Records drawn from a dataset
=== Section Start ===

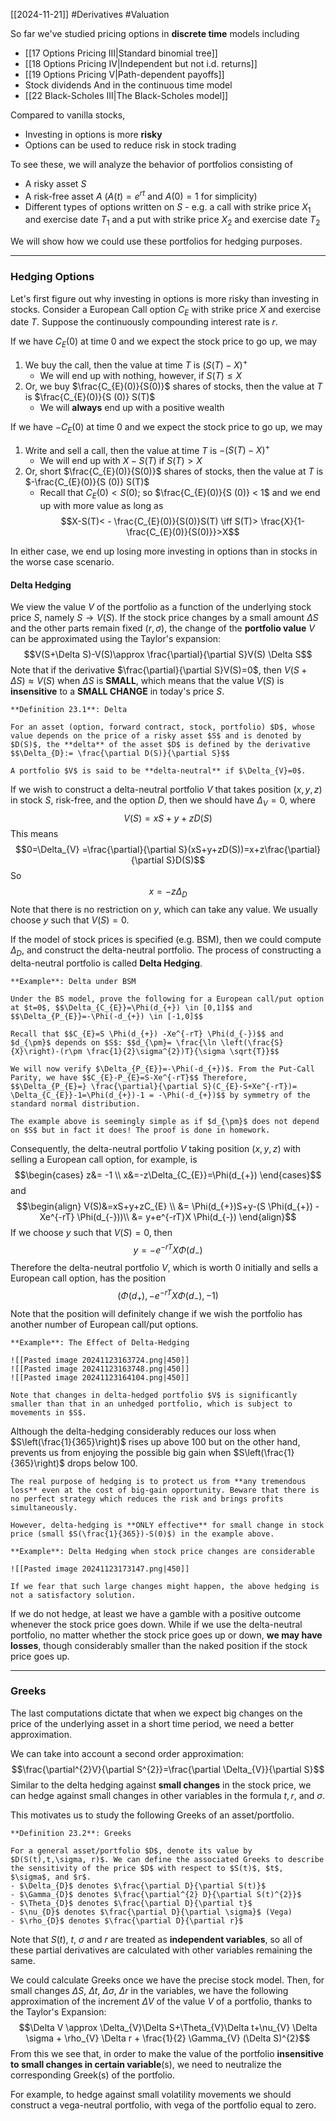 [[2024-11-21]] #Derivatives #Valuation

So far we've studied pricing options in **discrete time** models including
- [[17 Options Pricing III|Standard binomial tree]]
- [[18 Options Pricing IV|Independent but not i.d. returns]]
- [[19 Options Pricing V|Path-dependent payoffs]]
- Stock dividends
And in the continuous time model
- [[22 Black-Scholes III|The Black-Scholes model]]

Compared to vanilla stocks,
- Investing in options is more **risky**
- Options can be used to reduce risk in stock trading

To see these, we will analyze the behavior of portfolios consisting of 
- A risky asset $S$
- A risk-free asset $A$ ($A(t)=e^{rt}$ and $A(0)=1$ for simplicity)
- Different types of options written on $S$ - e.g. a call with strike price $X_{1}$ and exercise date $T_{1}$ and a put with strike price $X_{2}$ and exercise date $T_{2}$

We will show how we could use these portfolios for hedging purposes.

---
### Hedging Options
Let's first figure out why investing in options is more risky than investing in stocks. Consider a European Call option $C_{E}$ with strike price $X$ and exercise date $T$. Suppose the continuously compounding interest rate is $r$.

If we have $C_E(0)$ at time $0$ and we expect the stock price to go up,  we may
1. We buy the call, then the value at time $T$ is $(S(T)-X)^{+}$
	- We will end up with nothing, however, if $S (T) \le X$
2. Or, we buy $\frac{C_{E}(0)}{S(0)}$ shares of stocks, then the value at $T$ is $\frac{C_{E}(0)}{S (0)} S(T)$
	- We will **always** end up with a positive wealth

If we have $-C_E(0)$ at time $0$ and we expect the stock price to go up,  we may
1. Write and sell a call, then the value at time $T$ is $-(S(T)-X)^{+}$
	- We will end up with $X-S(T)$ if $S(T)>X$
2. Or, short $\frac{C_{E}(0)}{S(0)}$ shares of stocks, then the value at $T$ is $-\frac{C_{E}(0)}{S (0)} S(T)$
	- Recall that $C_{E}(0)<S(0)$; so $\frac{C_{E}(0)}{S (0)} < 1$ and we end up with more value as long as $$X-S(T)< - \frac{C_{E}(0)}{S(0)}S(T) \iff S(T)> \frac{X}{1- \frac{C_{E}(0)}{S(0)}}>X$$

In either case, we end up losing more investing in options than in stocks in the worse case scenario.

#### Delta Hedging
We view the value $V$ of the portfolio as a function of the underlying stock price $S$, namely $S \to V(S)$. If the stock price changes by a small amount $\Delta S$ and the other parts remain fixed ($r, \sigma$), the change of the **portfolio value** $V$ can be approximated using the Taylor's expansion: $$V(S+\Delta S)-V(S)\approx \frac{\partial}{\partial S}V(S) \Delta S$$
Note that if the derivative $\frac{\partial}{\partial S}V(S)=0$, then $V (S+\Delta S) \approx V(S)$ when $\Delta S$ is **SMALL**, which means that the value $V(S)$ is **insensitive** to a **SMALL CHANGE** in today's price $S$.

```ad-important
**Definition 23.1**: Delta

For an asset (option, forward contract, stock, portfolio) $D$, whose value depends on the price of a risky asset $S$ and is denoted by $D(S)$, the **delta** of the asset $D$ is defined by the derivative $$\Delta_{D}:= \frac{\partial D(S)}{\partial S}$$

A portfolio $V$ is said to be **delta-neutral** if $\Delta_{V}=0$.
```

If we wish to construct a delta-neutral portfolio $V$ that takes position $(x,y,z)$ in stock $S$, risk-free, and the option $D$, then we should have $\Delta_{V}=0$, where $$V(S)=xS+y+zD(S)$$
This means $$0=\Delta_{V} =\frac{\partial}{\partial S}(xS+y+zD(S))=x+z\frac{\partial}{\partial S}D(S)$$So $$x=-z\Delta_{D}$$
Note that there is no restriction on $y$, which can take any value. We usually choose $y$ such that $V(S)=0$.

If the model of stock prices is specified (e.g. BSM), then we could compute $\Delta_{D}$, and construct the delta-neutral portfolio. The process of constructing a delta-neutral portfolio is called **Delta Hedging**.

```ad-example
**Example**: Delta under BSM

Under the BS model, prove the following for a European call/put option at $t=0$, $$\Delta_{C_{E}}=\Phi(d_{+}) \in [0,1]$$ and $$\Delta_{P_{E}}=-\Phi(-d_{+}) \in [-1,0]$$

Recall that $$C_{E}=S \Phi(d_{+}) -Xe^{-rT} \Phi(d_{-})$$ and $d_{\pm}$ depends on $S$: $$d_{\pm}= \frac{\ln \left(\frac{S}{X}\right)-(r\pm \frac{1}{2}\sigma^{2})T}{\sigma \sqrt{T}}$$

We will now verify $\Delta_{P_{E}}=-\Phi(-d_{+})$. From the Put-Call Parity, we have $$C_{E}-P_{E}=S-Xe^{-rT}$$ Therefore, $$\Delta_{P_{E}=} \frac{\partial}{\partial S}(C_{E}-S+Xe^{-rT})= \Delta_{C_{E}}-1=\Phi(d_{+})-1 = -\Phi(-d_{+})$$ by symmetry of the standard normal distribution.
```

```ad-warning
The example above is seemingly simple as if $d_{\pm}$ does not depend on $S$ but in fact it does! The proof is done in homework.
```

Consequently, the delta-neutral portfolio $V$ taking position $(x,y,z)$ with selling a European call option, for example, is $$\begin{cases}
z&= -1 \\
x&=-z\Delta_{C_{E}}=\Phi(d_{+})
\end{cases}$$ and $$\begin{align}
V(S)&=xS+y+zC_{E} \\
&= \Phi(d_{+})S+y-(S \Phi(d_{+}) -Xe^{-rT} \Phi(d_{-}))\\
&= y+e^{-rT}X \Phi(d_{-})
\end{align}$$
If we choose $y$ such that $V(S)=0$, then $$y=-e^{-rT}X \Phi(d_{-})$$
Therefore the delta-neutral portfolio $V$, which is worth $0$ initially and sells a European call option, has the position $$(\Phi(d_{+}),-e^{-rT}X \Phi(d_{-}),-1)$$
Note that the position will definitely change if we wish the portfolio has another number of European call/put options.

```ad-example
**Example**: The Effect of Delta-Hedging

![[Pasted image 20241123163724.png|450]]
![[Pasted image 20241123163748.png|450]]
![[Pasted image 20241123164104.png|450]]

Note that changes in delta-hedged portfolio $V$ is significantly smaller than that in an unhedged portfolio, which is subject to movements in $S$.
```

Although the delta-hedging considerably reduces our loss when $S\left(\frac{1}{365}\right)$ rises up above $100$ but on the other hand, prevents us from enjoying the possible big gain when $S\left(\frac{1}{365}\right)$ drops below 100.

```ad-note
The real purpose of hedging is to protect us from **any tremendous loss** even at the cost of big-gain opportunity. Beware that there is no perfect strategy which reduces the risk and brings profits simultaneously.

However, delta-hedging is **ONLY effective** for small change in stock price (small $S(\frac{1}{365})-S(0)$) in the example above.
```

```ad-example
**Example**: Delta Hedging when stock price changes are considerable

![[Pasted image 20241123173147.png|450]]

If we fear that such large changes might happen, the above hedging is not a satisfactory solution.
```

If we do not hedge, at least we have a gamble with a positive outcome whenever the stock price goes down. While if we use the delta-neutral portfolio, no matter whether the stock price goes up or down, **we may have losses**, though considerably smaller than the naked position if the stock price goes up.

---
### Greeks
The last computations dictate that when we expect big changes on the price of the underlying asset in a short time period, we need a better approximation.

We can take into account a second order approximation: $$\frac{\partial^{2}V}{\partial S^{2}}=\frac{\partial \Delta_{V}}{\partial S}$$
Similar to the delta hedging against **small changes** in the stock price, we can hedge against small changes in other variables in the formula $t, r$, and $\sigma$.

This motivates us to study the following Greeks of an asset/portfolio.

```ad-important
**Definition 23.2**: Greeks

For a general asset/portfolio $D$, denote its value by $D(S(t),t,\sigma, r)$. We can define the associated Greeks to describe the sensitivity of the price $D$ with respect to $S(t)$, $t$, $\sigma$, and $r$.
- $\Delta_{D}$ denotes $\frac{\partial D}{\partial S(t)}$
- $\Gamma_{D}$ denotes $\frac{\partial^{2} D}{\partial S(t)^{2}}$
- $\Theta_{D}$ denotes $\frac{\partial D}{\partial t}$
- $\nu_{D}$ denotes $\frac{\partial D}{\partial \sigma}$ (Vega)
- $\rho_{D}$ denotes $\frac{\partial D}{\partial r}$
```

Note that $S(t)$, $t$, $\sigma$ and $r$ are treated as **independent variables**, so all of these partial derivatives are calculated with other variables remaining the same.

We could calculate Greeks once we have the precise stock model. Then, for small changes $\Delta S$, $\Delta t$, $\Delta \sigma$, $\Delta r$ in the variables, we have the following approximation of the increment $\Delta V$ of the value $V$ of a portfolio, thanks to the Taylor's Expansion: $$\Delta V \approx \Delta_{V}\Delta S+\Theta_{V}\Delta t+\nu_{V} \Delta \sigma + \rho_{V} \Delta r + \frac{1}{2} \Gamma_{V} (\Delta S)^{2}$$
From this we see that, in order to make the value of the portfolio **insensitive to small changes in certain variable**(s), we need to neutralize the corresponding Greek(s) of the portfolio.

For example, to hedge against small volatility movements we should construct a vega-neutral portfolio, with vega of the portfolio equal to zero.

=== Section End ===

Problem details :: What are the lines, exactly as written above, from the line with "Consequently, the delta-neutral" to the line with "Therefore the delta-neutral", both included? Output only those.

Answer ::
Consequently, the delta-neutral portfolio $V$ taking position $(x,y,z)$ with selling a European call option, for example, is $$\begin{cases}
z&= -1 \\
x&=-z\Delta_{C_{E}}=\Phi(d_{+})
\end{cases}$$ and $$\begin{align}
V(S)&=xS+y+zC_{E} \\
&= \Phi(d_{+})S+y-(S \Phi(d_{+}) -Xe^{-rT} \Phi(d_{-}))\\
&= y+e^{-rT}X \Phi(d_{-})
\end{align}$$
If we choose $y$ such that $V(S)=0$, then $$y=-e^{-rT}X \Phi(d_{-})$$
Therefore the delta-neutral portfolio $V$, which is worth $0$ initially and sells a European call option, has the position $$(\Phi(d_{+}),-e^{-rT}X \Phi(d_{-}),-1)$$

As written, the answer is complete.